Ballista also supports configuring S3 credentials and endpoints through SQL `SET`
commands. This configures the **scheduler and executor** session state and propagates
across the cluster:

```sql
SET s3.region = 'us-west-2';
SET s3.access_key_id = '******';
SET s3.secret_access_key = '******';
SET s3.endpoint = 'https://s3.us-west-2.amazonaws.com';
SET s3.allow_http = false;
```

> **Note:** These `SET` commands are separate from the client-side
> `register_object_store()` call, which is still needed for local schema inference
> during `CREATE EXTERNAL TABLE`.

## Kubernetes Deployment

When deploying on Kubernetes, set AWS environment variables in your pod specs:

```yaml
# scheduler and executor containers
env:
  - name: AWS_REGION
    value: "us-west-2"
  - name: AWS_DEFAULT_REGION
    value: "us-west-2"
```

On EKS with [IAM Roles for Service Accounts (IRSA)](https://docs.aws.amazon.com/eks/latest/userguide/iam-roles-for-service-accounts.html),
attach an IAM role with S3 permissions to your Kubernetes service account. The AWS SDK
credential chain will automatically pick up the projected token.

## Troubleshooting

### "No suitable object store found for s3://..."

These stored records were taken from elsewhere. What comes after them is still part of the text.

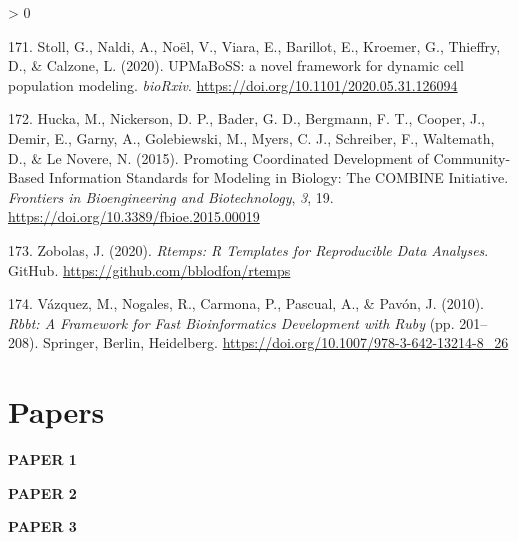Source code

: \documentclass[
  12pt,
]{book}
\newlength{\cslhangindent}
\newenvironment{CSLReferences}[2] %
 {%
  \setlength{\parindent}{0pt}
  \ifodd #1 \everypar{\setlength{\hangindent}{\cslhangindent}}\ignorespaces\fi
  \ifnum #2 > 0
  \setlength{\parskip}{#2\baselineskip}
  \fi
 }%
 {}
\begin{document}
\begin{CSLReferences}{1}{0}
\leavevmode\hypertarget{ref-Stoll2020}{}%
171. Stoll, G., Naldi, A., Noël, V., Viara, E., Barillot, E., Kroemer, G., Thieffry, D., \& Calzone, L. (2020). {UPMaBoSS: a novel framework for dynamic cell population modeling}. \emph{bioRxiv}. \url{https://doi.org/10.1101/2020.05.31.126094}

\leavevmode\hypertarget{ref-Hucka2015}{}%
172. Hucka, M., Nickerson, D. P., Bader, G. D., Bergmann, F. T., Cooper, J., Demir, E., Garny, A., Golebiewski, M., Myers, C. J., Schreiber, F., Waltemath, D., \& Le Novere, N. (2015). {Promoting Coordinated Development of Community-Based Information Standards for Modeling in Biology: The COMBINE Initiative}. \emph{Frontiers in Bioengineering and Biotechnology}, \emph{3}, 19. \url{https://doi.org/10.3389/fbioe.2015.00019}

\leavevmode\hypertarget{ref-rtemps}{}%
173. Zobolas, J. (2020). \emph{{Rtemps: R Templates for Reproducible Data Analyses}}. GitHub. \url{https://github.com/bblodfon/rtemps}

\leavevmode\hypertarget{ref-Vazquez2010}{}%
174. Vázquez, M., Nogales, R., Carmona, P., Pascual, A., \& Pavón, J. (2010). \emph{{Rbbt: A Framework for Fast Bioinformatics Development with Ruby}} (pp. 201--208). Springer, Berlin, Heidelberg. \url{https://doi.org/10.1007/978-3-642-13214-8_26}

\end{CSLReferences}

\backmatter

\chapter{Papers}
\newpage

\begin{center}
\textbf{\fontsize{70}{1} \selectfont PAPER 1}
\end{center}



\begin{center}
\textbf{\fontsize{70}{1} \selectfont PAPER 2}
\end{center}



\begin{center}
\textbf{\fontsize{70}{1} \selectfont PAPER 3}
\end{center}
\end{document}
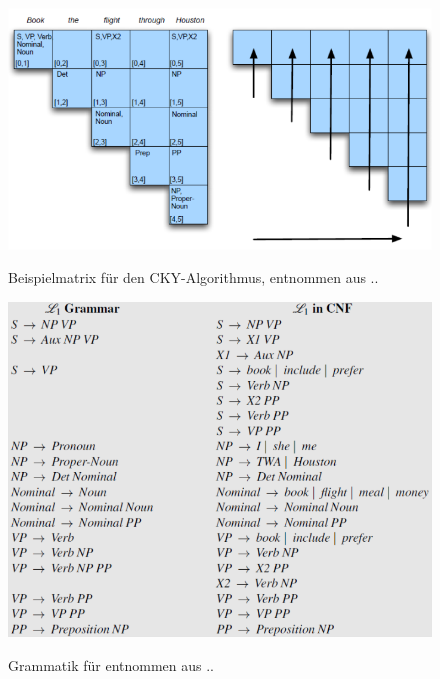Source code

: \begin{figure} [h]
\includegraphics[width=\textwidth]{gfx/cky-beispiel.png} 
\label{fig:cky-beispiel}	
\caption{Beispielmatrix für den CKY-Algorithmus, entnommen aus .. %
}	
\end{figure}

\begin{figure} [h]
\includegraphics[width=\textwidth]{gfx/grammatik-cky-beispiel.png} 
\label{fig:cky-beispiel}	
\caption{Grammatik für  entnommen aus .. %
}	
\end{figure}

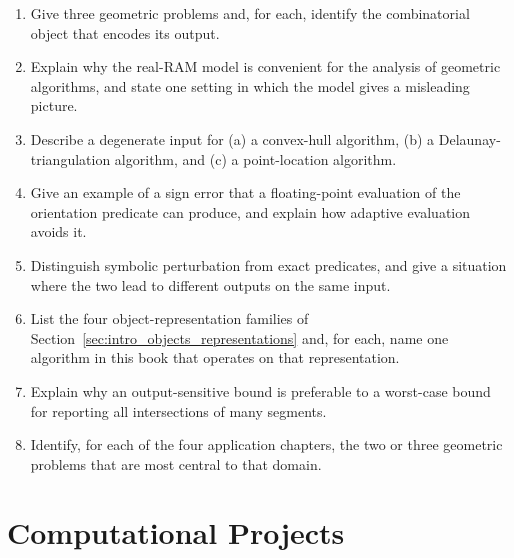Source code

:\begin{enumerate}
  \item Give three geometric problems and, for each, identify the
    combinatorial object that encodes its output.
  \item Explain why the real-RAM model is convenient for the analysis of
    geometric algorithms, and state one setting in which the model gives a
    misleading picture.
  \item Describe a degenerate input for (a) a convex-hull algorithm, (b) a
    Delaunay-triangulation algorithm, and (c) a point-location algorithm.
  \item Give an example of a sign error that a floating-point evaluation of
    the orientation predicate can produce, and explain how adaptive
    evaluation avoids it.
  \item Distinguish symbolic perturbation from exact predicates, and give a
    situation where the two lead to different outputs on the same input.
  \item List the four object-representation families of
    Section~\ref{sec:intro_objects_representations} and, for each, name one
    algorithm in this book that operates on that representation.
  \item Explain why an output-sensitive bound is preferable to a
    worst-case bound for reporting all intersections of many segments.
  \item Identify, for each of the four application chapters, the two or
    three geometric problems that are most central to that domain.
\end{enumerate}

\section{Computational Projects}
\label{sec:intro_projects}

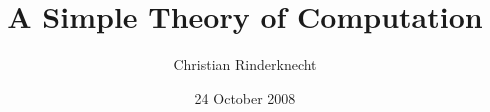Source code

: 
%
\usepackage[english]{babel}

%
\usepackage{graphicx}

%
\usepackage{multicol}

%
\usepackage{mathpartir}

%
\usepackage{clrscode}

%
\usepackage{amssymb,amsmath,stmaryrd}

%
\usepackage{url}
\usepackage{xspace,hyphenat}

%





%
\newcommand{\Ada}{\textsf{Ada}\xspace}
\newcommand{\Java}{\textsf{Java}\xspace}
\newcommand{\Maude}{\textsf{Maude}\xspace}
\newcommand{\C}{\textsf{C}\xspace}
\newcommand{\Csharp}{\textsf{C}\raise 0.7mm \hbox{\(\scriptscriptstyle \textsf{\#}\)}\xspace}
\newcommand{\Cpp}{\textsf{C}\raise 0.5mm \hbox{\(\scriptscriptstyle ++\)}\xspace}
\newcommand{\NaN}{\textsf{NaN}\xspace}
\newcommand{\true}{\textsf{true}\xspace}
\newcommand{\false}{\textsf{false}\xspace}

\newcommand\rname[1]{\langle{#1}\rangle}

%
\title{A Simple Theory of Computation}
\author{Christian Rinderknecht}
\date{24 October 2008}



\frame{\maketitle}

The client context does not have an S3 object store registered. Call
`register_object_store()` before creating external tables:

```python
from datafusion.object_store import AmazonS3
ctx.register_object_store("s3://", AmazonS3(bucket_name="my-bucket"))
```

### "RelativeUrlWithoutBase" panic

The `scheme` parameter in `register_object_store()` must include `://`:

```python
# Wrong — produces invalid URL "s3my-bucket"
ctx.register_object_store("s3", store)

# Correct
ctx.register_object_store("s3://", store)
```

### S3 access works on client but queries fail on executors

The scheduler and executor processes need AWS credentials and region configuration
independently of the client. Ensure `AWS_REGION` is set on all processes, and that
credentials are available via environment variables, instance profiles, or IRSA.